I must have stumped them. Which is fair, I did phrase that quite oddly. I kept my gaze locked on the water, watching as it moved on its own almost like it was breathing.

It was soothing to watch.

I nearly couldn’t hear the choked sobbing to the left of me.

“What if you find something better than sleeping? Like a really good book, or great food? Or a really nice mare? Isn’t that worth waking up for?”

“Sure, but, what if a million bits fell out of the sky right on me? Well, I’d be dead, for one.” I tried to laugh, but I couldn’t get enough air in my lungs to do so; it hurt to take in that much at once. Instead, I just sort of wheezed. “I could think about what ifs until I fall asleep, and not one of them will come true. Why shouldn’t I settle for something that’s certain, I know I like, and that I don’t have to wake up for?”

“...Because I’m asking you not to.”

I would have turned my head to face them, but I had this crick in my neck that wouldn’t quite go away. Or maybe I was just being lazy, who knows?

“You’re asking me not to sleep? That’s like asking a pegasus not to fly. I can’t do that.”

“Of course you can! You loved staying awake when we were foals, you’d stay up for a day or two at a time!”

“I guess, but I liked it more than sleeping then. Now I don’t. So, what, I’m supposed to stay awake for somepony else when I want to sleep? Isn’t that a bit selfish? Aren’t you asking me to do that so you can enjoy being awake, not me?”

They winced in pain at my tone, and honestly? I couldn’t blame them. I’m not usually a spiteful pony if I can help it. But something about the way they said that touched a nerve I didn’t know was there.

Now, even if I wanted to face them, I don’t think I could.

I did, however, hear them sharply inhale through their teeth. They stopped the circular motion on my hoof, pulling back their hooves to their chest.

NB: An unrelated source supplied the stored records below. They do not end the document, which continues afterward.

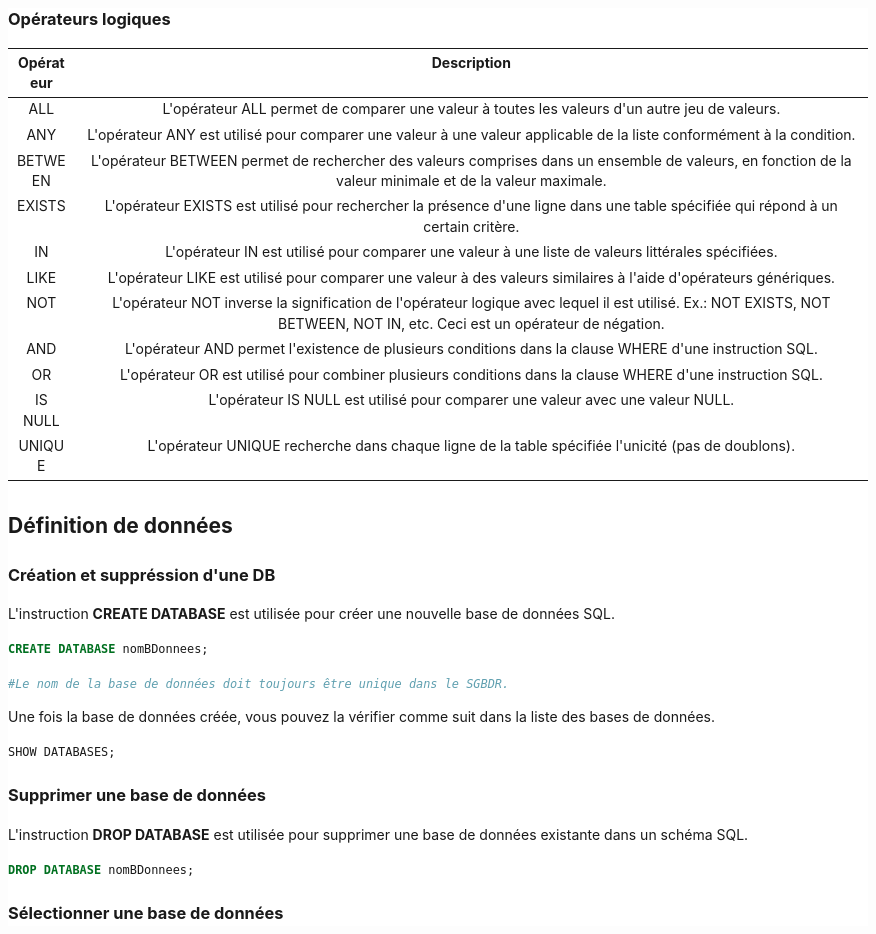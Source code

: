 ### Opérateurs logiques

| Opérateur | Description |
|:---:|:---:|
| ALL | L'opérateur ALL permet de comparer une valeur à toutes les valeurs d'un autre jeu de valeurs. |
| ANY | L'opérateur ANY est utilisé pour comparer une valeur à une valeur applicable de la liste conformément à la condition. |
| BETWEEN | L'opérateur BETWEEN permet de rechercher des valeurs comprises dans un ensemble de valeurs, en fonction de la valeur minimale et de la valeur maximale. |
| EXISTS | L'opérateur EXISTS est utilisé pour rechercher la présence d'une ligne dans une table spécifiée qui répond à un certain critère. |
| IN | L'opérateur IN est utilisé pour comparer une valeur à une liste de valeurs littérales spécifiées. |
| LIKE | L'opérateur LIKE est utilisé pour comparer une valeur à des valeurs similaires à l'aide d'opérateurs génériques. |
| NOT | L'opérateur NOT inverse la signification de l'opérateur logique avec lequel il est utilisé. Ex.: NOT EXISTS, NOT BETWEEN, NOT IN, etc. Ceci est un opérateur de négation. |
| AND | L'opérateur AND permet l'existence de plusieurs conditions dans la clause WHERE d'une instruction SQL. |
| OR | L'opérateur OR est utilisé pour combiner plusieurs conditions dans la clause WHERE d'une instruction SQL. |
| IS NULL | L'opérateur IS NULL est utilisé pour comparer une valeur avec une valeur NULL. |
| UNIQUE | L'opérateur UNIQUE recherche dans chaque ligne de la table spécifiée l'unicité (pas de doublons). |


## Définition de données

### Création et suppréssion d'une DB

L'instruction **CREATE DATABASE** est utilisée pour créer une nouvelle base de données SQL.

```sql
CREATE DATABASE nomBDonnees;
```
```sh
#Le nom de la base de données doit toujours être unique dans le SGBDR.
```

Une fois la base de données créée, vous pouvez la vérifier comme suit dans la liste des bases de données.

```sql
SHOW DATABASES;
```
### Supprimer une base de données

L'instruction **DROP DATABASE** est utilisée pour supprimer une base de données existante dans un schéma SQL.

```sql
DROP DATABASE nomBDonnees;
```

### Sélectionner une base de données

“So, you’re not even going to try?”

They didn’t even try to hold back the somberness in their voice, or the way it quivered.

“I’ve already tried.”

They sat there for a long time, I didn’t hear them move once. Until, sooner or later, they got up and shuffled over to the door.

“I guess that’s it, then.”

“Of course it is.” I answered. “I’m already in the tub.”

I didn’t hear anything else.

I started closing my eyes, more because they were getting heavier by the second than anything, then I spotted something out of the corner of my vision.

It was the note I left.

It was on the bed, I could just barely make it out.

“That’s…strange.” my voice was less than a whisper at this point. “I t—hought they brought it in?”

In fact, didn’t I leave the door open earlier? How’d it close?

Those were my last words before darkness encroached everything I could see, and I fell asleep.

A fleeting thought flew away as I wondered what was at the end of sleep, if anything at all?